Hubble back in business
Jan 26, 2000
The first images from the newly repaired Hubble Space Telescope have been released. NASA launched an emergency rescue mission to fix Hubble last month after the failure of a gyroscope caused the telescope to shut down. To check the repairs astronomers at the Space Telescope Science Institute in Baltimore, Maryland, pointed the telescope at two targets, NGC 2392, the so-called Eskimo Nebula, and a massive cluster of galaxies called Abell 2218.
Eskimo Nebula is 5000 light years from Earth and resembles a face inside a furry parka when viewed from ground-based telescopes. Hubble resolved the 'hood' into a disk of material containing a ring of comet-shaped objects, with their tails streaming away from the central, dying star.

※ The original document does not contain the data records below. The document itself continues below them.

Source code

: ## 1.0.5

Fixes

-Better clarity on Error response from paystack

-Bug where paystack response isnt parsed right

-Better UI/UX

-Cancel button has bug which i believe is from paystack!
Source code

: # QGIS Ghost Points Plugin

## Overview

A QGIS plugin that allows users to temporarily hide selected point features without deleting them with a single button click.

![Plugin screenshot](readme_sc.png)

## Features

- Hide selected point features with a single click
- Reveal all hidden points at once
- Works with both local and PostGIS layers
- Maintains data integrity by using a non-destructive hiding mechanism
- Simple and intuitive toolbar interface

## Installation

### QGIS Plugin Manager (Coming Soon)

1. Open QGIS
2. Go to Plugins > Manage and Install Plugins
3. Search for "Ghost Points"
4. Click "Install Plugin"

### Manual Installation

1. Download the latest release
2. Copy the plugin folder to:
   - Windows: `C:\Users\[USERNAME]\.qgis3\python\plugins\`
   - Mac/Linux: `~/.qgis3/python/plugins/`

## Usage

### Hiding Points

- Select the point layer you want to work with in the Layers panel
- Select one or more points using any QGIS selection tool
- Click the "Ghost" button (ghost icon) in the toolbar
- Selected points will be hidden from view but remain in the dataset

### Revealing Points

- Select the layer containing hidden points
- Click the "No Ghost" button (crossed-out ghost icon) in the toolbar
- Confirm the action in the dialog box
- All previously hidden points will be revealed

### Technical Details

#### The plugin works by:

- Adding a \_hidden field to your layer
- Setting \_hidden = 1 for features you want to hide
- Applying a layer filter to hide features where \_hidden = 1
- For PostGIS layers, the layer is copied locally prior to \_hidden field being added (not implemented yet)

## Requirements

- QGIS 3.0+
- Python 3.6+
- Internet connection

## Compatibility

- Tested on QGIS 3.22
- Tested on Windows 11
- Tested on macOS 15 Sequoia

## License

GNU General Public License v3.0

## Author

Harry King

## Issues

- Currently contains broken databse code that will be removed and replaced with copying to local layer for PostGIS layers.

The 'face' of the nebula was resolved into an expanding high speed cloud of material being blown into space by the central star.
The second target, Abell 2218, has such a large gravitational mass that it magnifies the light of more distant galaxies far behind it. "For the first time we can view the internal colour structure of some very distant galaxies," said Richard Ellis of the University of Cambridge in the UK. "This gives us new insight into details of what young galaxies are like." The cluster is at least 2 billion light years from Earth in the constellation Draco.
"It is a tremendous boost to all of astronomy to see Hubble back in action," said Steven Beckwith, director of the Space Telescope Science Institute. "NASA has restored the observatory to a condition that is better than it was even before the fourth gyroscope failed." A further repair mission is scheduled for 2001.